A simple life: Minimalismo Made in Hong Kong

Arriva nelle sale l’ultima opera di Ann Hui. Un cinema minimalista che commuove coi suoi tempi
Una scena del film

Era stato dato per vincente da buona parte della critica durante la scorsa Mostra del Cinema di Venezia, ma la maestosa epopea cosmo-familiare di Malick gli ha strappato la palma d’oro. Eppure A simple life di Ann Hui rimane un film di grande impatto stilistico ed emotivo.

La storia (vera) è quella di un produttore cinematografico di Hong Kong, Roger Lee, che si trova a dover badare alla sua anziana governante dopo che questa ha servito la famiglia di lui per oltre mezzo secolo. Una dinamica del tutto nuova per l’uomo, il quale si vede costretto a riprogrammare una vita quasi interamente monopolizzata da impegni di lavoro e vizi personali per riuscire a prestare le doverose cure ad una persona che, nella progressione della propria invalidità, viene percepita non più come una semplice subalterna ma come un effettivo membro della famiglia.
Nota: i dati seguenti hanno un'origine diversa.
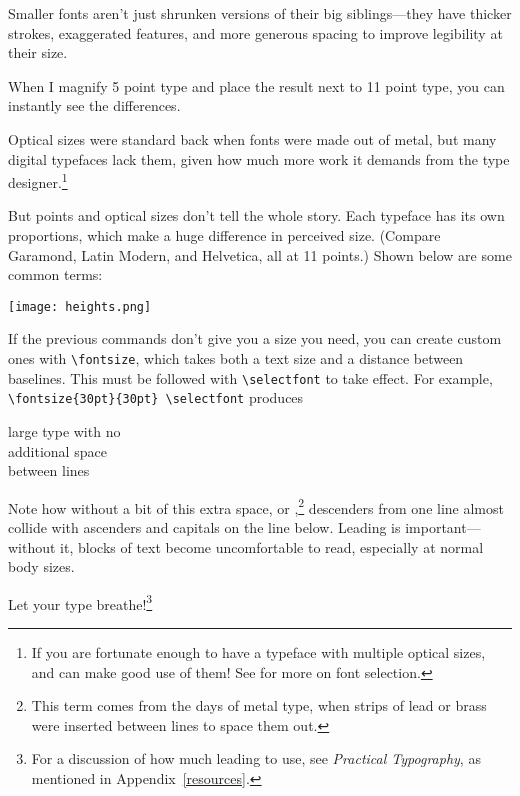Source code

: Smaller fonts aren't just shrunken versions of their big siblings---they
have thicker strokes, exaggerated features,
and more generous spacing to improve legibility at their size.
\begin{leftfigure}
 When I magnify 5 point type
\lm and place the result next to 11 point type,
you can instantly see the differences.
\end{leftfigure}
Optical sizes were standard back when fonts were made out of metal,
but many digital typefaces lack them,
given how much more work it demands from the type
designer.\punckern\footnote{If you are fortunate enough to have
a typeface with multiple optical sizes, \LuaLaTeX{}
and \XeLaTeX{} can make good use of them! See 
for more on font selection.}

But points and optical sizes don't tell the whole story.
Each typeface has its own proportions, which make a huge difference
in perceived size.
(Compare Garamond, { Latin Modern},
and {Helvetica}, all at 11 points.)
Shown below are some common terms:
\begin{centerfigure}
\texttt{[image: heights.png]}

\end{centerfigure}

If the previous commands don't give you a size you need,
you can create custom ones with \verb|\fontsize|,
which takes both a text size and a
distance between baselines.
This must be followed with \verb|\selectfont| to take effect.
For example, \texttt{\textbackslash fontsize\{30pt\}\allowbreak\{30pt\}%
\allowbreak\textbackslash selectfont}
produces
\begin{leftfigure}
\lm
\fontsize{30pt}{30pt}\selectfont
large type with no \\
additional space \\
between lines
\end{leftfigure}
{\fontsize{11pt}{11pt}\selectfont
Note how without a bit of this extra space,
or ,\punckern\footnote{This term comes from the days of
metal type, when strips of lead or brass were inserted
between lines to space them out.}
descenders from one line almost collide with ascenders and capitals on
the line below.
Leading is important---without it, blocks of text become uncomfortable to
read, especially at normal body sizes.\par}
Let your type breathe!\footnote{For a discussion of how much leading
to use, see \textit{Practical Typography},
as mentioned in Appendix~\ref{resources}.}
Il ritmo della pellicola, come nella migliore tradizione autoriale del cinema d’Oriente, si prende i suoi tempi per documentare il legame (quasi silenzioso) tra i due protagonisti. Questo rapporto delicato, fatto di rispetto ed affetto, giocato sulla continua negoziazione tra un padrone premuroso e una domestica bisognosa ma restia a ricevere qualunque tipo di attenzione, riesce a commuovere senza nemmeno l’ombra di un rischio retorico o di una deriva melensa. Probabilmente la sua durata potrebbe sembrare eccessiva, data la lentezza della narrazione, ma è anche in virtù del minimalismo scelto da Hui che il racconto acquisisce la propria forza drammatica.

Un’opera che merita di essere scoperta o riscoperta, e che fa ben sperare in una maggiore attenzione distributiva futura nei confronti dei numerosi (e ancora celati) gioielli di celluloide provenienti dall’immensa Asia.